Our inspiration to take this step of formalizing our welcome of GLBT people comes from our principles as Unitarian Universalists. As a member congregation of the Unitarian Universalist Association, we "covenant to affirm and promote," among other things, "the inherent worth and dignity of every person; justice, equity, and compassion in human relations; [and] acceptance of one another and encouragement to spiritual growth in our congregations." This language comes from the Bylaws of the Unitarian Universalist Association, which describes this covenant among UU congregations.
Affirming and promoting the inherent worth and dignity of every person means that we seek to honor and celebrate the uniqueness of every individual human being. There are many ways we do this in our Fellowship. Welcoming and including gay, lesbian, bisexual, and transgender folks in our congregation is one way to live out this Principle. GLBT people often face dehumanizing messages in our society, GLBT youth often report bullying, and GLBT people experience many kinds of harassment. As a Fellowship, we hope to counter these messages of hate with our affirmation of the worth and dignity of GLBT people as GLBT people in the fullness of that identity.
GLBT people also face many forms of institutionalized discrimination. While Vermont, Massachusetts, and New York (the states from which our membership is drawn) all recognize the marriages of same-sex couples, to date only 12 states do so, and these marriages are still not recognized by the federal government. Some 26 states allow employment discrimination on the basis of sexual orientation, and 30 allow employment discrimination on the basis of gender identity. These are just a few of the many areas of discrimination which affect the lives of GLBT people.
As a Fellowship, our commitment to justice, equity, and compassion in human relations calls us to work against such discrimination and to work for a world in which GLBT people -- as all people -- are treated fairly and compassionately by the structures and systems under which we live.
I find it interesting that our third Principle brings together acceptance of one another and encouragement to spiritual growth in our congregations. To me, this means that we believe that in order to grow spiritually, we must first feel accepted and loved as we are.

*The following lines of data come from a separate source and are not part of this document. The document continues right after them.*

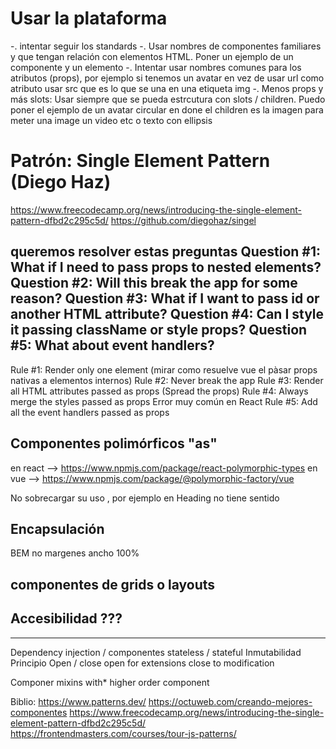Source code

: # Usar la plataforma
-. intentar seguir los standards
-. Usar nombres de componentes familiares y que tengan relación con elementos HTML. Poner un ejemplo de un componente <a73-boton> y un elemento <boton>
-. Intentar usar nombres comunes para los atributos (props), por ejemplo si tenemos un avatar en vez de usar url como atributo usar src que es lo que se una en una etiqueta img
-. Menos props y más slots: Usar siempre que se pueda estrcutura con slots / children. Puedo poner el ejemplo de un avatar circular en done el children es la imagen para meter una image un video etc o texto con ellipsis

# Patrón:  Single Element Pattern (Diego Haz)
https://www.freecodecamp.org/news/introducing-the-single-element-pattern-dfbd2c295c5d/
https://github.com/diegohaz/singel

queremos resolver estas preguntas
Question #1: What if I need to pass props to nested elements?
Question #2: Will this break the app for some reason?
Question #3: What if I want to pass id or another HTML attribute?
Question #4: Can I style it passing className or style props?
Question #5: What about event handlers?
---
Rule #1: Render only one element (mirar como resuelve vue el pàsar props nativas a elementos internos)
Rule #2: Never break the app
Rule #3: Render all HTML attributes passed as props (Spread the props)
Rule #4: Always merge the styles passed as props Error muy común en React
Rule #5: Add all the event handlers passed as props

## Componentes polimórficos "as"
en react --> https://www.npmjs.com/package/react-polymorphic-types
en vue --> https://www.npmjs.com/package/@polymorphic-factory/vue

No sobrecargar su uso , por ejemplo en Heading no tiene sentido

## Encapsulación
BEM
no margenes
ancho 100%

## componentes de grids o layouts

## Accesibilidad ???

----


Dependency injection / componentes stateless / stateful
Inmutabilidad
Principio Open / close open for extensions close to modification

Componer mixins with*  higher order component




Biblio:
https://www.patterns.dev/
https://octuweb.com/creando-mejores-componentes
https://www.freecodecamp.org/news/introducing-the-single-element-pattern-dfbd2c295c5d/
https://frontendmasters.com/courses/tour-js-patterns/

It also means that we seek to give people ways to deepen their personal faith journeys, faith journeys which grow out of our own experiences and identities as unique human beings, even as we support and learn from each other in the community of faith. Becoming a Welcoming Congregation means realizing that the unique faith journeys of GLBT people are, in part, shaped by the experience of being GLBT people. We welcome among us the perspectives that GLBT people bring to the questions of spirituality and faith, which arise out of their experiences as GLBT people.
As a Fellowship, we are proud to formalize our welcome of gay, lesbian, bisexual, and transgender people in the life of our congregation. We are proud of our designation as a Welcoming Congregation, recognized by the Unitarian Universalist Association.
Rev. Erica Baron, minister at the Unitarian Universalist Fellowship of Bennington.